They could easily be you,
You, easily them.
A broken world spinning around in your head,
Needing of care
Without ridicule
More, the compassion of society instead.

Care for the person inside,
Traversing their mind,
Turning corners and resorting to the dance.
Take your soft hands to theirs,
To impart your care,
To understand, and then ignore their circumstance.
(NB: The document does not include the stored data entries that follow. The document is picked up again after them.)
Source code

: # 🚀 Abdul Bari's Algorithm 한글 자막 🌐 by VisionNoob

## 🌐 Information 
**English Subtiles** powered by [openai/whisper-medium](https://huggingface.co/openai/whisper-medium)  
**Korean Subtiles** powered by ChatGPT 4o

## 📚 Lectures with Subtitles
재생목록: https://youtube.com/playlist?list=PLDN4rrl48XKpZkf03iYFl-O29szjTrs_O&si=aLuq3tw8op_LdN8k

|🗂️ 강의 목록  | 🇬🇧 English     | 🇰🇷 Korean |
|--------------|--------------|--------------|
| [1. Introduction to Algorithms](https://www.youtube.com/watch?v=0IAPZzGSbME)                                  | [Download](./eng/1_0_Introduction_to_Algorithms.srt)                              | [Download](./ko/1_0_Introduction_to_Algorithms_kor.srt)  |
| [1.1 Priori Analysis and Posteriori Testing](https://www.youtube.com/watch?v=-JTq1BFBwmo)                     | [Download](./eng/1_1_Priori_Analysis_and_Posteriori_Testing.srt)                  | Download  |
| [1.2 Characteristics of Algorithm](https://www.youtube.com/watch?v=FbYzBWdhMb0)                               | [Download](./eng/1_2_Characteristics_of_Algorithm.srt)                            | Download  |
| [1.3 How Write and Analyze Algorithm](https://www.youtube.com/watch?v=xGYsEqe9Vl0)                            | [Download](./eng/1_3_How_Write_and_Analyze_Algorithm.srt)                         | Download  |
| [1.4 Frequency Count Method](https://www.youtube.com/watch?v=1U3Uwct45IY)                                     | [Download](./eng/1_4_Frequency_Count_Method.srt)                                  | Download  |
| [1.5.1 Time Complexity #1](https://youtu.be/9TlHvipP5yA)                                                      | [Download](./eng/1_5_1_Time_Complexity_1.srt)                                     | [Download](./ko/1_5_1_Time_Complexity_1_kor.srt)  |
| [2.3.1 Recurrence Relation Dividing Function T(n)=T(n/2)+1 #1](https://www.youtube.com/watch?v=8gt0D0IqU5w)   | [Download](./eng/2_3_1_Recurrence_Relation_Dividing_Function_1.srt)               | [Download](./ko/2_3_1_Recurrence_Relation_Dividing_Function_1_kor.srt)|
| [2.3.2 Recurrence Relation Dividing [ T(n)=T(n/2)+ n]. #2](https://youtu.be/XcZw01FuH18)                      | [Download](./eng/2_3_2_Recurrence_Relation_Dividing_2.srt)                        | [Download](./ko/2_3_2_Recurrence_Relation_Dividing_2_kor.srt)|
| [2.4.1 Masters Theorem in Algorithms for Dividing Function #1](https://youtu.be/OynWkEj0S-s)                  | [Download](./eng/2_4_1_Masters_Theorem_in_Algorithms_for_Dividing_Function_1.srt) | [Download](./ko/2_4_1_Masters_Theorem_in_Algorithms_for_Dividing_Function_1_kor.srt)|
Mental Health: Obsessive-Compulsive Disorder

I think most people will have their own number. Mine is three: most miles away from home that is, before I’ve had to turn the car around to check whether I had locked the front door and turned off the cooker. I have done it many times, though it is still thankfully rare, and usually only when leaving home for several days, and to be honest, usually at the behest of my wife, which I laughingly, dutifully do, while secretly beginning to doubt myself. That intrusive ‘have I or haven’t I’ thought and the infuriating compulsion to drive back home to check is essentially the topic I want to discuss. Obsessive-Compulsive Disorder (OCD) isn’t a simple matter of that uncomfortable insecurity we all get from time to time over the ‘did I, or didn’t I’ that we probably all occasionally feel, but it is at least a similar mechanism. However similarity ends there because OCD can be a crippling treadmill of terrible obsession and irresistible, unreasonable, repeated compulsions used as a means of controlling obsession. Those unbidden thoughts, urges or mental pictures can range from a terrible fear of germs, to insistent urges to do themselves or others harm and/or terrible images that pop into the unguarded mind. Again and again an obsession impales the sufferer leading to their compulsive responses, often as a repetitive action, such as repeated hand washing, in an effort to drive away a germ obsession. Yet, the compulsions can ruin a life just as surely as the unwanted obsessions, with increasingly intricate routines dominating the day.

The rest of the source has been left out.